= Jane Middleton =

English-born American philanthropist (1818–1885)

Jane Middleton (December 24, 1818 — July 30, 1885) was an English-born American philanthropist, one of the founders and superintendent of the first Home for Aged and Infirm Deaf-Mutes in New York City, located at 220 East 13th Street, from its inception in 1872 until her death in 1885.

==Early life==
Jane Middleton was born in 1818, the eldest child of Robert and Ann Middleton. Her father was a druggist, and the family lived in Manchester, England prior to coming to the United States in 1839.

==Career==
Jane Middleton was employed as matron at the Ohio State School for the Blind during 1845 and 1846. In that capacity Jane worked for William Chapin (1802 – 1888). Upon Chapin's departure from his post, Jane also resigned.

Upon arrival in New York City, she began work as matron of the Female Christian Home. After years of running boarding houses for Christian young women and men, Jane Middleton opened a home for aged deaf-mutes, the first such establishment in the country. Jane elicited the assistance of Rev. Gallaudet who ran the Church Mission to Deaf Mutes at St. Ann's Church for the Deaf in New York City. In 1872 the transition was complete and Jane became the Home's superintendent, and would continue this work until her death in 1885, apparently without pay.

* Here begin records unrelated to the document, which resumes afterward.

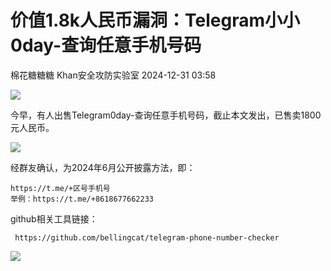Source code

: #  价值1.8k人民币漏洞：Telegram小小0day-查询任意手机号码   
棉花糖糖糖  Khan安全攻防实验室   2024-12-31 03:58  
  
![](https://mmbiz.qpic.cn/mmbiz_gif/1mtwZURvGTkCK3ZFyqYEyTwmaLo2YSMeibz3eeShkewiadS4oh0RBl1U7BTVeEscGQrEbjWKcQzGpJEFLwr4cFQw/640?wx_fmt=gif&wxfrom=13&wx_lazy=1&tp=wxpic "")  
  
今早，有人出售Telegram0day-查询任意手机号码，截止本文发出，已售卖1800元人民币。  
  
![](https://mmbiz.qpic.cn/mmbiz_png/lic4LrsB27nuY9sRTlwawhmbbpoNlX0QdQSVicsNGWJkGRbbXHNibkdQsr0UxIiayFVw9WickcvOqpZCMyUmyJ36cNQ/640?wx_fmt=png&from=appmsg "")  
  
经群友确认，为2024年6月公开披露方法，即：  
```
https://t.me/+区号手机号
举例：https://t.me/+8618677662233
```  
  
github相关工具链接：  
```
 https://github.com/bellingcat/telegram-phone-number-checker
```  
  
![](https://mmbiz.qpic.cn/mmbiz_png/lic4LrsB27nuY9sRTlwawhmbbpoNlX0Qd9DL3JzjTwWEUxZP3mpKnsfOHJWm7pxYwnIgCtLNWKLg5HMFvWJZN5A/640?wx_fmt=png&from=appmsg "")  
  
  
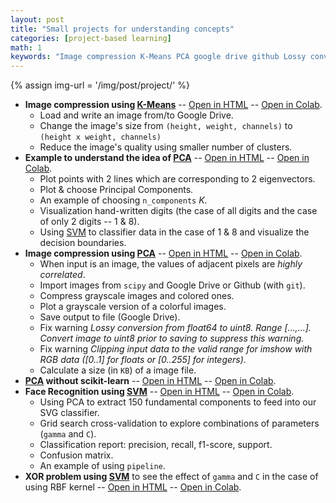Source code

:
 ```yaml
---
layout: post
title: "Small projects for understanding concepts"
categories: [project-based learning]
math: 1
keywords: "Image compression K-Means PCA google drive github Lossy conversion Clipping input data to the valid range for imshow Face Recognition SVM XOR problem k means principal component analysis supoprt vector machine digit face Lossy conversion pipeline"
---
```


{% assign img-url = '/img/post/project/' %}

- **Image compression using [K-Means]({{site.url}}{{site.baseurl}}/k-means-clustering)** -- [Open in HTML](https://dinhanhthi.com/github-html?https://github.com/dinhanhthi/data-science-learning/blob/master/mini-projects/notebook_in_html/K_Means_image_compression.html) -- [Open in Colab](https://colab.research.google.com/github/dinhanhthi/data-science-learning/blob/master/mini-projects/K_Means_image_compression.ipynb).
  - Load and write an image from/to Google Drive.
  - Change the image's size from `(height, weight, channels)` to `(height x weight, channels)`
  - Reduce the image's quality using smaller number of clusters.
- **Example to understand the idea of [PCA]({{site.url}}{{site.baseurl}}/principal-component-analysis)** -- [Open in HTML](https://dinhanhthi.com/github-html?https://github.com/dinhanhthi/data-science-learning/blob/master/mini-projects/notebook_in_html/PCA_understanding_example.html) -- [Open in Colab](https://colab.research.google.com/dinhanhthi/data-science-learning/blob/master/mini-projects/PCA_understanding_example.ipynb).
  - Plot points with 2 lines which are corresponding to 2 eigenvectors.
  - Plot & choose Principal Components.
  - An example of choosing `n_components` $K$.
  - Visualization hand-written digits (the case of all digits and the case of only 2 digits -- 1 & 8).
  - Using [SVM](/support-vector-machine) to classifier data in the case of 1 & 8 and visualize the decision boundaries.
- **Image compression using [PCA]({{site.url}}{{site.baseurl}}/principal-component-analysis)** -- [Open in HTML](https://dinhanhthi.com/github-html?https://github.com/dinhanhthi/data-science-learning/blob/master/mini-projects/notebook_in_html/PCA-image-compression.html) -- [Open in Colab](https://colab.research.google.com/dinhanhthi/data-science-learning/blob/master/mini-projects/PCA-image-compression.ipynb).
  - When input is an image, the values of adjacent pixels are *highly correlated*.
  - Import images from `scipy` and Google Drive or Github (with `git`).
  - Compress grayscale images and colored ones.
  - Plot a grayscale version of a colorful images.
  - Save output to file (Google Drive).
  - Fix warning *Lossy conversion from float64 to uint8. Range [...,...]. Convert image to uint8 prior to saving to suppress this warning.*
  - Fix warning *Clipping input data to the valid range for imshow with RGB data ([0..1] for floats or [0..255] for integers)*.
  - Calculate a size (in `KB`) of a image file.
- **[PCA]({{site.url}}{{site.baseurl}}/principal-component-analysis) without scikit-learn** -- [Open in HTML](https://dinhanhthi.com/github-html?https://github.com/dinhanhthi/data-science-learning/blob/master/mini-projects/notebook_in_html/PCA_without_scikit_learn.html) -- [Open in Colab](https://colab.research.google.com/dinhanhthi/data-science-learning/blob/master/mini-projects/PCA_without_scikit_learn.ipynb).
- **Face Recognition using [SVM]({{site.url}}{{site.baseurl}}/support-vector-machine)** -- [Open in HTML](https://dinhanhthi.com/github-html?https://github.com/dinhanhthi/data-science-learning/blob/master/mini-projects/notebook_in_html/SVM-face-recognition.html) -- [Open in Colab](https://colab.research.google.com/dinhanhthi/data-science-learning/blob/master/mini-projects/SVM-face-recognition.ipynb).
  - Using PCA to extract 150 fundamental components to feed into our SVG classifier.
  - Grid search cross-validation to explore combinations of parameters (`gamma` and `C`).
  - Classification report: precision, recall, f1-score, support.
  - Confusion matrix.
  - An example of using `pipeline`.
- **XOR problem using [SVM]({{site.url}}{{site.baseurl}}/support-vector-machine)** to see the effect of `gamma` and `C` in the case of using RBF kernel -- [Open in HTML](https://dinhanhthi.com/github-html?https://github.com/dinhanhthi/data-science-learning/blob/master/mini-projects/notebook_in_html/SVM-XOR-RBF-kernel-parameters.html) -- [Open in Colab](https://colab.research.google.com/dinhanhthi/data-science-learning/blob/master/mini-projects/SVM-XOR-RBF-kernel-parameters.ipynb).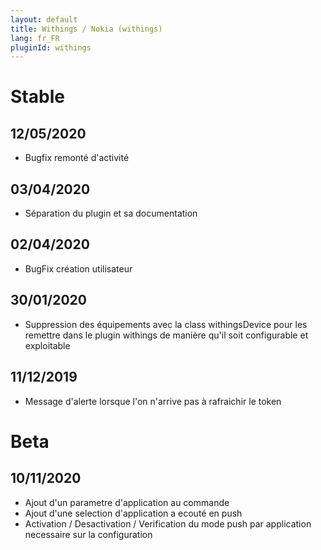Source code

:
 ```yaml
---
layout: default
title: Withings / Nokia (withings)
lang: fr_FR
pluginId: withings
---
```


# Stable
## 12/05/2020
* Bugfix remonté d'activité

## 03/04/2020
* Séparation du plugin et sa documentation

## 02/04/2020
* BugFix création utilisateur

## 30/01/2020
* Suppression des équipements avec la class withingsDevice pour les remettre dans le plugin withings de manière qu'il soit configurable et exploitable

## 11/12/2019
* Message d'alerte lorsque l'on n'arrive pas à rafraichir le token

# Beta
## 10/11/2020
* Ajout d'un parametre d'application au commande
* Ajout d'une selection d'application a ecouté en push
* Activation / Desactivation / Verification du mode push par application necessaire sur la configuration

The First Annual Report of the Trustees of the Church Mission To Deaf-Mutes noted in 1873 that the society had founded a home for elderly and ill deaf-mutes at 220 East Thirteenth Street, New York, under the care of Miss Jane Middleton. Middleton arranged for several local private physicians, along with doctors at the New York Eye and Ear Infirmary also located at 2nd Avenue and 13th Street, to donate their time and services to the Home.

The Home offered its residents picnics, literary excursions and holiday observances. A New York Herald reporter described an 1878 visit in glowing terms. Visitors from both the local deaf community, and those visiting from other cities often stopped to call. These visits were often reported in the newspapers, along with an appeal for funds and donations of needed clothing and other goods.

==Legacy==
Jane Middleton died suddenly of an "apoplectic attack" in summer 1885, while working in New York City. Her funeral on August 2 that year was held at St. Ann's Church, with a eulogy by the Rev. Dr. Thomas Gallaudet. Her remains were interred at Woodlawn Cemetery in the Bronx.

Soon after Miss Middleton's death the home was relocated to a farm near Poughkeepsie, New York, and was officially opened and renamed The Gallaudet Home for Deaf-Mutes. The residents of the original Home for Aged and Infirm Deaf-Mutes on East 13th Street moved to a home outside of New York City.